Маликульмульк и Гриндель разом посмотрели на Паррота.
- Придется мне, - он покачал головой. - Хотя я и знаю про это горе только из письма Давида Иеронима, да еще несколько слов сказал мне герр Крылов. Герр Струве, несколько дней назад ваш добрый приятель герр Илиш умер…
- Умер?!
- Ну вот, я же говорил! - воскликнул Гриндель.
- Но и молчать об этом до скончания времен тоже нельзя! - отвечал Паррот. - Рано или поздно…
- Да, да… - пробормотал аптекарь. - Да, рано или поздно… вам этого не понять… Что с ним было? Если вы боялись за меня, значит… его отравили?..
- Да, герр Струве, - сказал Паррот. - Точно так же, как пытались отравить вас, - синильной кислотой. И на следующий день после того, как вы рассказывали Крылову историю с рецептом белого рижского бальзама. Мне даже кажется, что при этом присутствовал Теодор Пауль.
- А как же без него? - удивился аптекарь. - Гриндель занят опытами, должен же кто-то мне помогать. Но я рассказал немного, вот Илиш… бедный мой Илиш… тот знал больше, я так и сказал герру Крылову…

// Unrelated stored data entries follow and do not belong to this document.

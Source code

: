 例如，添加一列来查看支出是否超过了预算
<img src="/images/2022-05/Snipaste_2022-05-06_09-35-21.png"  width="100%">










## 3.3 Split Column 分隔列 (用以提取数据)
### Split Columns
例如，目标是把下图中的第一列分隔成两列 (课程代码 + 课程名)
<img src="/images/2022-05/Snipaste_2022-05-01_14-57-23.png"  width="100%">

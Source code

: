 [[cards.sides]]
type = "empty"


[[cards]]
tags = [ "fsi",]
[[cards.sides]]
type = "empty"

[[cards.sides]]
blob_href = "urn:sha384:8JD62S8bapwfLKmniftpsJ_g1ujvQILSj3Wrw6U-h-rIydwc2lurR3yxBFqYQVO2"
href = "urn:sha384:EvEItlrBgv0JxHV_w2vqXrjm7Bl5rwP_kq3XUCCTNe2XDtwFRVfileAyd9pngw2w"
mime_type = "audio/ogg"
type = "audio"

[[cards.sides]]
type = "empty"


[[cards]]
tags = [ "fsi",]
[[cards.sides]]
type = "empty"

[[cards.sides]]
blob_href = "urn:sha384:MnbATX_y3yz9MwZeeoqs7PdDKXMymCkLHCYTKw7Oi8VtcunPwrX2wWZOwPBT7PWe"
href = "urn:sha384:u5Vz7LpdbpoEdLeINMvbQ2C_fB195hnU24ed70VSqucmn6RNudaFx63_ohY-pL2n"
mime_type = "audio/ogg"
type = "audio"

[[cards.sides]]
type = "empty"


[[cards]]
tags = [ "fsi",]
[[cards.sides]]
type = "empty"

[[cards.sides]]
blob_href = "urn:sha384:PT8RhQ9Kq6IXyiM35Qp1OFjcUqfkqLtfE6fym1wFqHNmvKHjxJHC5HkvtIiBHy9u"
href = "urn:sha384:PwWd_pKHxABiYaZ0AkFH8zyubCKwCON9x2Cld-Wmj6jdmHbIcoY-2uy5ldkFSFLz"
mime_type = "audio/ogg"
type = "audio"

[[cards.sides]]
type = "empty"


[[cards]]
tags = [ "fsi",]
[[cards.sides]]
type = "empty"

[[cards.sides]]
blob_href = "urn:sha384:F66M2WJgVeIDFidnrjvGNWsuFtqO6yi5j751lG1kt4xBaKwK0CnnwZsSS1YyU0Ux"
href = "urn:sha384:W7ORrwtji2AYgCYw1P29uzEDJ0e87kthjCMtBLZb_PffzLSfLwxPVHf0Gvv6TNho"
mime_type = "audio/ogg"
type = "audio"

Паррот и Маликульмульк переглянулись - похоже, именно этими словами герр Струве погубил своего давнего товарища.
- Хорошо. Не будем сейчас говорить о тех давних делах, - милосердно решил Паррот. - Давайте-ка лучше подумаем, кто мог нанять Теодора Пауля. Давно ли он работает у вас? По-моему, летом он уже был здесь.
- Да, он пришел пешком в июле или в августе, - подумав, ответил аптекарь. - И я поселил его прямо тут, над складом. Решил, что это будет удобнее всего - ему не придется бегать по городу, он будет все время занят делом, а лекарства, если нужно, отнесет Карл Готлиб.
- Но он не сидел целыми днями в аптеке, он куда-то выходил, - продолжал Паррот. - Он знакомился с людьми, у него завелись тут приятели. Карл Готлиб, ты в учениках уже по меньшей мере четыре года, ты знаешь, где бывают аптекарские подмастерья!
- Герр Паррот, они бывают в "Золотой кружке", "У черного петуха", в трактире Хеннинга… Но Теодор Пауль редко там бывал, он очень мало пьет.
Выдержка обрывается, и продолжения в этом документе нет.